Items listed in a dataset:
┌────────
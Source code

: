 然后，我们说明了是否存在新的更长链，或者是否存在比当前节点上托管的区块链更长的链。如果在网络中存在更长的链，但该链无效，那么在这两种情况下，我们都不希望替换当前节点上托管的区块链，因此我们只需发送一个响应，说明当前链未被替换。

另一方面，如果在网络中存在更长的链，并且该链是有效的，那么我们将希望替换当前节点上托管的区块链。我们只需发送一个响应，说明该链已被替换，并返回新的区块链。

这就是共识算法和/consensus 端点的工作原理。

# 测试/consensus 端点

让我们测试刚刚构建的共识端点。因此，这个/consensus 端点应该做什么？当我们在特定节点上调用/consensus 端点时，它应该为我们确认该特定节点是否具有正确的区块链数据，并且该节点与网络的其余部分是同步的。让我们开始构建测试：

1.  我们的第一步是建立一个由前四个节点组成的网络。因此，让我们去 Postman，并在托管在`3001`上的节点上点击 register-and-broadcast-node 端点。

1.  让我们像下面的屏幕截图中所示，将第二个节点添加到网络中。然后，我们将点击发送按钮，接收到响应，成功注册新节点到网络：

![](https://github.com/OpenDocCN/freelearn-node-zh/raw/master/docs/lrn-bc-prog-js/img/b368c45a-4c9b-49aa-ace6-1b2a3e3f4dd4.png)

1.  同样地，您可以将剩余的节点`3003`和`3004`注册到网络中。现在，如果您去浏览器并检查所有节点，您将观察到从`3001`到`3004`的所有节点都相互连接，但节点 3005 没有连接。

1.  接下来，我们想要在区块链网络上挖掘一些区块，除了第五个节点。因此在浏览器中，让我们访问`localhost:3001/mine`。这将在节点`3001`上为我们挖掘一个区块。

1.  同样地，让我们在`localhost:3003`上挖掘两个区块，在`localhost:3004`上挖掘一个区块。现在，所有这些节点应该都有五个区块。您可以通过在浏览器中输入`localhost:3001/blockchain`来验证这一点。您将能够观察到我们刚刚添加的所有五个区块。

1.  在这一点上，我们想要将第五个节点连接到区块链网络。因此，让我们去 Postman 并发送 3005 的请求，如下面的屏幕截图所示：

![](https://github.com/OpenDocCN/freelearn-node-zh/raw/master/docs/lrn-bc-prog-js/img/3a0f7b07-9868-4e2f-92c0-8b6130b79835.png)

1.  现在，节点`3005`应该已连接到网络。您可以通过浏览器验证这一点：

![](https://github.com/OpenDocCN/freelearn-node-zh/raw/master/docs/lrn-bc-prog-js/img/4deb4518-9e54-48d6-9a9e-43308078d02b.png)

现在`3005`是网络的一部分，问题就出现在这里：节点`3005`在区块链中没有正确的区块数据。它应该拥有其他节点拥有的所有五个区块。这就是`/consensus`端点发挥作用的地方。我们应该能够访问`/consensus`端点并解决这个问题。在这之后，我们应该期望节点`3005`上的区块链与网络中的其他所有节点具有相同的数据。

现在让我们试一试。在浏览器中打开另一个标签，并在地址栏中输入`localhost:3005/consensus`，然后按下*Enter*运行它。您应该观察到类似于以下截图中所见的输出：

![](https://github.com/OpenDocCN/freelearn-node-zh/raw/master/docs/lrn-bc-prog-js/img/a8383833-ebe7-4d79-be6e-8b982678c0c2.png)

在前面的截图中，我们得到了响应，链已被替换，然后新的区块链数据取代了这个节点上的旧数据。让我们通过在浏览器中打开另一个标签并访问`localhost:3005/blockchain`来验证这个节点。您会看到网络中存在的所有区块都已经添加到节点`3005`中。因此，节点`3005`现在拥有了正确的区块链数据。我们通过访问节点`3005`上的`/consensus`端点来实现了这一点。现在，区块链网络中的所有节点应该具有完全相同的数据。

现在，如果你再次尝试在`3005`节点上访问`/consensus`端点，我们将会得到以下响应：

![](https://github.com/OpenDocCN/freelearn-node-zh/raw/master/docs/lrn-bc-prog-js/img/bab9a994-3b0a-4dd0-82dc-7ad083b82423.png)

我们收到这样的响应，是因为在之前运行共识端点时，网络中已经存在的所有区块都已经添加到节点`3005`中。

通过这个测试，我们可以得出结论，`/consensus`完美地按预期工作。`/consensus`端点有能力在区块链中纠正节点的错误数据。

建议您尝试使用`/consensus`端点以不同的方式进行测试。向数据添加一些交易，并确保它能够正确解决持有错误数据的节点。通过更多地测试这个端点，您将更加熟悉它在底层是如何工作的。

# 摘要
└────────
Activity: Every record above must be set down again, word for word.

Written answer:
Source code

: 然后，我们说明了是否存在新的更长链，或者是否存在比当前节点上托管的区块链更长的链。如果在网络中存在更长的链，但该链无效，那么在这两种情况下，我们都不希望替换当前节点上托管的区块链，因此我们只需发送一个响应，说明当前链未被替换。

另一方面，如果在网络中存在更长的链，并且该链是有效的，那么我们将希望替换当前节点上托管的区块链。我们只需发送一个响应，说明该链已被替换，并返回新的区块链。

这就是共识算法和/consensus 端点的工作原理。

# 测试/consensus 端点

让我们测试刚刚构建的共识端点。因此，这个/consensus 端点应该做什么？当我们在特定节点上调用/consensus 端点时，它应该为我们确认该特定节点是否具有正确的区块链数据，并且该节点与网络的其余部分是同步的。让我们开始构建测试：

1.  我们的第一步是建立一个由前四个节点组成的网络。因此，让我们去 Postman，并在托管在`3001`上的节点上点击 register-and-broadcast-node 端点。

1.  让我们像下面的屏幕截图中所示，将第二个节点添加到网络中。然后，我们将点击发送按钮，接收到响应，成功注册新节点到网络：

![](https://github.com/OpenDocCN/freelearn-node-zh/raw/master/docs/lrn-bc-prog-js/img/b368c45a-4c9b-49aa-ace6-1b2a3e3f4dd4.png)

1.  同样地，您可以将剩余的节点`3003`和`3004`注册到网络中。现在，如果您去浏览器并检查所有节点，您将观察到从`3001`到`3004`的所有节点都相互连接，但节点 3005 没有连接。

1.  接下来，我们想要在区块链网络上挖掘一些区块，除了第五个节点。因此在浏览器中，让我们访问`localhost:3001/mine`。这将在节点`3001`上为我们挖掘一个区块。

1.  同样地，让我们在`localhost:3003`上挖掘两个区块，在`localhost:3004`上挖掘一个区块。现在，所有这些节点应该都有五个区块。您可以通过在浏览器中输入`localhost:3001/blockchain`来验证这一点。您将能够观察到我们刚刚添加的所有五个区块。

1.  在这一点上，我们想要将第五个节点连接到区块链网络。因此，让我们去 Postman 并发送 3005 的请求，如下面的屏幕截图所示：

![](https://github.com/OpenDocCN/freelearn-node-zh/raw/master/docs/lrn-bc-prog-js/img/3a0f7b07-9868-4e2f-92c0-8b6130b79835.png)

1.  现在，节点`3005`应该已连接到网络。您可以通过浏览器验证这一点：

![](https://github.com/OpenDocCN/freelearn-node-zh/raw/master/docs/lrn-bc-prog-js/img/4deb4518-9e54-48d6-9a9e-43308078d02b.png)

现在`3005`是网络的一部分，问题就出现在这里：节点`3005`在区块链中没有正确的区块数据。它应该拥有其他节点拥有的所有五个区块。这就是`/consensus`端点发挥作用的地方。我们应该能够访问`/consensus`端点并解决这个问题。在这之后，我们应该期望节点`3005`上的区块链与网络中的其他所有节点具有相同的数据。

现在让我们试一试。在浏览器中打开另一个标签，并在地址栏中输入`localhost:3005/consensus`，然后按下*Enter*运行它。您应该观察到类似于以下截图中所见的输出：

![](https://github.com/OpenDocCN/freelearn-node-zh/raw/master/docs/lrn-bc-prog-js/img/a8383833-ebe7-4d79-be6e-8b982678c0c2.png)

在前面的截图中，我们得到了响应，链已被替换，然后新的区块链数据取代了这个节点上的旧数据。让我们通过在浏览器中打开另一个标签并访问`localhost:3005/blockchain`来验证这个节点。您会看到网络中存在的所有区块都已经添加到节点`3005`中。因此，节点`3005`现在拥有了正确的区块链数据。我们通过访问节点`3005`上的`/consensus`端点来实现了这一点。现在，区块链网络中的所有节点应该具有完全相同的数据。

现在，如果你再次尝试在`3005`节点上访问`/consensus`端点，我们将会得到以下响应：

![](https://github.com/OpenDocCN/freelearn-node-zh/raw/master/docs/lrn-bc-prog-js/img/bab9a994-3b0a-4dd0-82dc-7ad083b82423.png)

我们收到这样的响应，是因为在之前运行共识端点时，网络中已经存在的所有区块都已经添加到节点`3005`中。

通过这个测试，我们可以得出结论，`/consensus`完美地按预期工作。`/consensus`端点有能力在区块链中纠正节点的错误数据。

建议您尝试使用`/consensus`端点以不同的方式进行测试。向数据添加一些交易，并确保它能够正确解决持有错误数据的节点。通过更多地测试这个端点，您将更加熟悉它在底层是如何工作的。

# 摘要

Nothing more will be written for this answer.